▶ _Records from a data collection_
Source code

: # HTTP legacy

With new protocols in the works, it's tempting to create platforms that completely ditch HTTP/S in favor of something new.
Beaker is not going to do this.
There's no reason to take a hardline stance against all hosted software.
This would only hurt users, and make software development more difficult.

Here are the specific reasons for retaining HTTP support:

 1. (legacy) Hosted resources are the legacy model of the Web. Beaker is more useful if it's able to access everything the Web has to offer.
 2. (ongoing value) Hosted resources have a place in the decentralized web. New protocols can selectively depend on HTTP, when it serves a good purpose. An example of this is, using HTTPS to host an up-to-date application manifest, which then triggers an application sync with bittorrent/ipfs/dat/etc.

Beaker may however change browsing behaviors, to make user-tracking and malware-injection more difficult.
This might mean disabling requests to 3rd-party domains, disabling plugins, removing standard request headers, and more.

▶ _YOUR TASK_
Copy every record shown above, exactly and completely.

▶ _WRITTEN REPLY_
Source code

: # HTTP legacy

With new protocols in the works, it's tempting to create platforms that completely ditch HTTP/S in favor of something new.
Beaker is not going to do this.
There's no reason to take a hardline stance against all hosted software.
This would only hurt users, and make software development more difficult.

Here are the specific reasons for retaining HTTP support:

 1. (legacy) Hosted resources are the legacy model of the Web. Beaker is more useful if it's able to access everything the Web has to offer.
 2. (ongoing value) Hosted resources have a place in the decentralized web. New protocols can selectively depend on HTTP, when it serves a good purpose. An example of this is, using HTTPS to host an up-to-date application manifest, which then triggers an application sync with bittorrent/ipfs/dat/etc.

Beaker may however change browsing behaviors, to make user-tracking and malware-injection more difficult.
This might mean disabling requests to 3rd-party domains, disabling plugins, removing standard request headers, and more.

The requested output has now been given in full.